• [Entries provided]
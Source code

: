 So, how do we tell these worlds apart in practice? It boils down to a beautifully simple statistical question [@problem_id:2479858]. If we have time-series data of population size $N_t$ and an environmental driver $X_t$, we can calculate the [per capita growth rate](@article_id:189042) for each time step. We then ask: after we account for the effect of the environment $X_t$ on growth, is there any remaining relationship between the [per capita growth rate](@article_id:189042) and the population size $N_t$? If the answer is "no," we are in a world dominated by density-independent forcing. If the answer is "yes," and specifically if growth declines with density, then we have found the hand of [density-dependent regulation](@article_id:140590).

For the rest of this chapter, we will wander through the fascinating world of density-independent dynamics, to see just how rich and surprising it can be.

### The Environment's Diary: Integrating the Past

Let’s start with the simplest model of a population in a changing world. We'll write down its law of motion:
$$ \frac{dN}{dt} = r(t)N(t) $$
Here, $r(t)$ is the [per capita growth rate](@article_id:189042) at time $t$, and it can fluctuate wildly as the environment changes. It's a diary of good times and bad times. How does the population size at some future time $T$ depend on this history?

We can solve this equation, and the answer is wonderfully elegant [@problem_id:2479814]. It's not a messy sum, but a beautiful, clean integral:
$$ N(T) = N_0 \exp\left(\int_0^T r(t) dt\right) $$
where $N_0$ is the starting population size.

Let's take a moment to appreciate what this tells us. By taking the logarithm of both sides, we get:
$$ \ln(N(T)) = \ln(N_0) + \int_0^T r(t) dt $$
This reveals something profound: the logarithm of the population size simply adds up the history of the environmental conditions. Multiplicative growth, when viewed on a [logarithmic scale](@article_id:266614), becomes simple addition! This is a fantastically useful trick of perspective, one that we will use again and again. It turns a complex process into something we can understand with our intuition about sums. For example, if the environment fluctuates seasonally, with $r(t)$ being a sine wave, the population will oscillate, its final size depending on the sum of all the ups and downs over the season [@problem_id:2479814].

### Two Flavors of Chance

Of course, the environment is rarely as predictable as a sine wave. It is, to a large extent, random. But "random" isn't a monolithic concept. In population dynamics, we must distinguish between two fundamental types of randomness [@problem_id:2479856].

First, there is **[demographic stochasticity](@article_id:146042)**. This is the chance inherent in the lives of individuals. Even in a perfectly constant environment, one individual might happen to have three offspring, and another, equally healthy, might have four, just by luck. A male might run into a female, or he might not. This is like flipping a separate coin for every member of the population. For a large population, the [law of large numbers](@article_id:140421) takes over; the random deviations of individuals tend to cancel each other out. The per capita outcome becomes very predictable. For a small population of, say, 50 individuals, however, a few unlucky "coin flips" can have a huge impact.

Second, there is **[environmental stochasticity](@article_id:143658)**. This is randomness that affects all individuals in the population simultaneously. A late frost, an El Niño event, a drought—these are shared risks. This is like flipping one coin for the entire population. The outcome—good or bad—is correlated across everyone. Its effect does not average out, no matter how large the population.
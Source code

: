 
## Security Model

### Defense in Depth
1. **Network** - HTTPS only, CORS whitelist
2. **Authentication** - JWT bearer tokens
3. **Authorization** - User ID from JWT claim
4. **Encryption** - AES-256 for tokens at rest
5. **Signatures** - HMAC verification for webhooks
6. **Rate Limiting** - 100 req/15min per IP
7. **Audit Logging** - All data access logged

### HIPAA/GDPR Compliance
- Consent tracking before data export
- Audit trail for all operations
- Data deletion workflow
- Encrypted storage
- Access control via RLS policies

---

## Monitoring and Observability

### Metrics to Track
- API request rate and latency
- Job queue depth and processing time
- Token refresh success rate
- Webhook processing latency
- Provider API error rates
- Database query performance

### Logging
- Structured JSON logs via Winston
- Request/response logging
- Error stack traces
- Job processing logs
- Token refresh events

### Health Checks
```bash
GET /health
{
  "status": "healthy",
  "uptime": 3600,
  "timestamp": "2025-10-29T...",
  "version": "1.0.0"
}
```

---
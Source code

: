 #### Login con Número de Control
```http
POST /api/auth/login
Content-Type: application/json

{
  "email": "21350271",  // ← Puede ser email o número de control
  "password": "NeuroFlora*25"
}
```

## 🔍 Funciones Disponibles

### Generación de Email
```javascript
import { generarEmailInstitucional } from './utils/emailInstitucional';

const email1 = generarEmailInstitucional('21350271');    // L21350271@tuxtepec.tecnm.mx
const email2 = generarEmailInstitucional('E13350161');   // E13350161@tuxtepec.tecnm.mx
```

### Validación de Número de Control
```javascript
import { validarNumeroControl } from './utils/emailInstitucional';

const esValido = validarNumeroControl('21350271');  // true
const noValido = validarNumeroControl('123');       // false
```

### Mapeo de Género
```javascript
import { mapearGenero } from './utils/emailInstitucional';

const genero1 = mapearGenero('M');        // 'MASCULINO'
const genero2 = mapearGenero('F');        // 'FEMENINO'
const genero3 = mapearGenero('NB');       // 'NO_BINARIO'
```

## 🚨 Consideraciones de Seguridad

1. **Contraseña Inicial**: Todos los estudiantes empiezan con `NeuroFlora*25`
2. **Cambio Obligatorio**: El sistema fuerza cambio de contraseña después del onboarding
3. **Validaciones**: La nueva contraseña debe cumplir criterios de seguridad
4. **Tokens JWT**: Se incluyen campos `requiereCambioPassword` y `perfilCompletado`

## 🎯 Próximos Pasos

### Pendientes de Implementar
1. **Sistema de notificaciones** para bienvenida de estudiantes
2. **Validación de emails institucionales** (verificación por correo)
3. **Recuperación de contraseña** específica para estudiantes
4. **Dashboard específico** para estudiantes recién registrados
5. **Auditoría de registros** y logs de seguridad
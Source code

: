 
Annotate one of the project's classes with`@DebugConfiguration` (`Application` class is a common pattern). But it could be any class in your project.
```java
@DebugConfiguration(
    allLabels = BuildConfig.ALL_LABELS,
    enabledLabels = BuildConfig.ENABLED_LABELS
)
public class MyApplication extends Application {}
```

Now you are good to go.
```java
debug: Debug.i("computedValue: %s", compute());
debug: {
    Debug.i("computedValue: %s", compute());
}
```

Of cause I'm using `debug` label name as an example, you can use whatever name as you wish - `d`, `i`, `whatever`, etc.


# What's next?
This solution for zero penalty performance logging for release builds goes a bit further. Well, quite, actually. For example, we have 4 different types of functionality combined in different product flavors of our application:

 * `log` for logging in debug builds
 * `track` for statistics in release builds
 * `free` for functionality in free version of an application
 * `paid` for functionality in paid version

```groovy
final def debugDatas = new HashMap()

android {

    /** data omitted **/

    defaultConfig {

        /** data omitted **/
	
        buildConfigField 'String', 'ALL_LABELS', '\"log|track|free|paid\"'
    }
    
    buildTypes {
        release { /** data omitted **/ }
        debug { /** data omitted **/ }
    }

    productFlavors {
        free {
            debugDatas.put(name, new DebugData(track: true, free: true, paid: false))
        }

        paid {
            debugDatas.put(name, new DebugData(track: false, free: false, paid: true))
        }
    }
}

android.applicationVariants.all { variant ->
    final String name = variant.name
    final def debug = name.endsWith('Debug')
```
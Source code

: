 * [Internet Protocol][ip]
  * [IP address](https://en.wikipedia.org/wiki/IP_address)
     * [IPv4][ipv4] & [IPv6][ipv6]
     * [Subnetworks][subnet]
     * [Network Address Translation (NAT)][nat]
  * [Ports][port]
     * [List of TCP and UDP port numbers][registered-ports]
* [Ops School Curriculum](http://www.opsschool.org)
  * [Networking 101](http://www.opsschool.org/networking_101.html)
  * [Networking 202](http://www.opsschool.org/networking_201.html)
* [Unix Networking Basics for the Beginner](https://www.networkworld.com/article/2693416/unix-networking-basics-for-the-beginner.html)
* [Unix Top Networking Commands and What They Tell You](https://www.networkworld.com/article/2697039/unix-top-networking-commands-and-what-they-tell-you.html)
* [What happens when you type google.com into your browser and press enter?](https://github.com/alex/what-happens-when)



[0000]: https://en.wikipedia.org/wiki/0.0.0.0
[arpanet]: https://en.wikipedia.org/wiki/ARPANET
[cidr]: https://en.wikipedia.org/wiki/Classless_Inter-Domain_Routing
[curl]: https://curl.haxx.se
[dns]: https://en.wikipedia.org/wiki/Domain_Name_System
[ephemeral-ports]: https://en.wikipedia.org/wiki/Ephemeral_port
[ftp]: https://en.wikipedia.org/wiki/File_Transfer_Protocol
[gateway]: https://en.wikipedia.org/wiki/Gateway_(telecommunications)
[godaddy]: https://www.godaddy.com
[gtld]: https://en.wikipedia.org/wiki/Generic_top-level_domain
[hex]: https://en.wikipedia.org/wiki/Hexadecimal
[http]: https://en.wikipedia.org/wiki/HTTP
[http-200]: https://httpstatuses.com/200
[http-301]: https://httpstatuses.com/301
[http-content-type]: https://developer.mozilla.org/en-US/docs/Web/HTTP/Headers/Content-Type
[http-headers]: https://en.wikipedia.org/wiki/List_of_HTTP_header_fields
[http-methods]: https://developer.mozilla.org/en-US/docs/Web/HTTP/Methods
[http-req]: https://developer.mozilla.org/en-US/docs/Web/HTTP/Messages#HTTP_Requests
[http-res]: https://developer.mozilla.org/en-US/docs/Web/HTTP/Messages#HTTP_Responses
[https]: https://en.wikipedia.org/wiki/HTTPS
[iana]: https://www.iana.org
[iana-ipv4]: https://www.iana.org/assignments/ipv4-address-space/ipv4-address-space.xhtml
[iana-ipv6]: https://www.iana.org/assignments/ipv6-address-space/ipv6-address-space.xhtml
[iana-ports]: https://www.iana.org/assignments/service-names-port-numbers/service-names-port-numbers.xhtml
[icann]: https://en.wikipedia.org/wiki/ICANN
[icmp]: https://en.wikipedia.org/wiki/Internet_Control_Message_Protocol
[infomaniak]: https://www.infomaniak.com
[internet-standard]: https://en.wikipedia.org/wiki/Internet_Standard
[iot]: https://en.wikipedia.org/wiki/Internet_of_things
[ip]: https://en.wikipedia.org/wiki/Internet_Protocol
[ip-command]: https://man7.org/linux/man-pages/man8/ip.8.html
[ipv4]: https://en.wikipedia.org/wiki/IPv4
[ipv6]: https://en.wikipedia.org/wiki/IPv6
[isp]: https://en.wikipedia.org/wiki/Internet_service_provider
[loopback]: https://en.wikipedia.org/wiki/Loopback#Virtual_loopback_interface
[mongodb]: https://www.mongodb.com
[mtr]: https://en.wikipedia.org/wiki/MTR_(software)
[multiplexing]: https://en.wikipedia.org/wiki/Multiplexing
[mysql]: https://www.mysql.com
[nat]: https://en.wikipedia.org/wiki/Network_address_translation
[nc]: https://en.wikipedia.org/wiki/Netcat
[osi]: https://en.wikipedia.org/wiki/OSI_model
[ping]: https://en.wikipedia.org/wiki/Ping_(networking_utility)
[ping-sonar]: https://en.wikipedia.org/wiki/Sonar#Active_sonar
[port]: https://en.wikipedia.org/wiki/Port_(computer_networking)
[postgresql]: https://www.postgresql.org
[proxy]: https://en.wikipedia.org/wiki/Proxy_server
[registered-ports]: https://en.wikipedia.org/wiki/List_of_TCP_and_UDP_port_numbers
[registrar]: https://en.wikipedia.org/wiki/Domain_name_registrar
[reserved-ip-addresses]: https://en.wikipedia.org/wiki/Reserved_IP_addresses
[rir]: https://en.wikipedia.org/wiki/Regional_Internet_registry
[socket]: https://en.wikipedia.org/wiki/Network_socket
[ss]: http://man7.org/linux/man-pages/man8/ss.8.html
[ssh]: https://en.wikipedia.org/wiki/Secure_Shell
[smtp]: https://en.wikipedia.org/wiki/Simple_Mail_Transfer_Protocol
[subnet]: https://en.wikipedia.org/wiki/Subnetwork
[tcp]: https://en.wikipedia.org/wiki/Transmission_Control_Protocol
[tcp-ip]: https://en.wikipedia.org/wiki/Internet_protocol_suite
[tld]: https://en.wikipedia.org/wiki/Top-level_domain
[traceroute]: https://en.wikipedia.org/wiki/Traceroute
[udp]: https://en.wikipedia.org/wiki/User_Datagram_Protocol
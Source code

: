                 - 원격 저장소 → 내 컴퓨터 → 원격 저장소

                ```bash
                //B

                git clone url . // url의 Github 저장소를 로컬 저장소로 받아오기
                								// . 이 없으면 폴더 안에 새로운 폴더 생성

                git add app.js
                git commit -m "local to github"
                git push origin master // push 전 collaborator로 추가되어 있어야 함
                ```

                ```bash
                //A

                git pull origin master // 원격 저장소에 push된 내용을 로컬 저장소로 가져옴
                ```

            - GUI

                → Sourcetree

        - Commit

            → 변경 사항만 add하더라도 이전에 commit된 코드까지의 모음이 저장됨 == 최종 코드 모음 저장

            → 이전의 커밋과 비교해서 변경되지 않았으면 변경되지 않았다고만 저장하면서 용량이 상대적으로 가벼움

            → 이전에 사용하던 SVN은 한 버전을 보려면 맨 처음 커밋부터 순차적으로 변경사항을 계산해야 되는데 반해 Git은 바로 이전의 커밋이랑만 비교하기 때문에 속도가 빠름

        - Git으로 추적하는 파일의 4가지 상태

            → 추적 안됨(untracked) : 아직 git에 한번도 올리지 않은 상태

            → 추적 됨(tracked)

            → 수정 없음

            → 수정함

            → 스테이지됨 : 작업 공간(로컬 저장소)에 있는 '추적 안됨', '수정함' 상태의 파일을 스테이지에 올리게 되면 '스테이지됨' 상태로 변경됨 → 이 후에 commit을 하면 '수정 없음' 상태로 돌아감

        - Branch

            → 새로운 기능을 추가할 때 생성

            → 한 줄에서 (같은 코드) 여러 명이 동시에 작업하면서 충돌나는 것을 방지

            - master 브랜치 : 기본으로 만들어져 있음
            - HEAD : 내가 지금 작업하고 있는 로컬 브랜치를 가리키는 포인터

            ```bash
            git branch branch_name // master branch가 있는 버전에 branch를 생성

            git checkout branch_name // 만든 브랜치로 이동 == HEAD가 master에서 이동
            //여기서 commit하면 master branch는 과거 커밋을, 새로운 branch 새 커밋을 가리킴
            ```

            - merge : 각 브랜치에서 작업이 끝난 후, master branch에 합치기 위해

• [Problem requirements]
Your answer should consist of the lines above that hold the word "httpstatuses", copied exactly.

• [Finished exercise]
[http-200]: https://httpstatuses.com/200
[http-301]: https://httpstatuses.com/301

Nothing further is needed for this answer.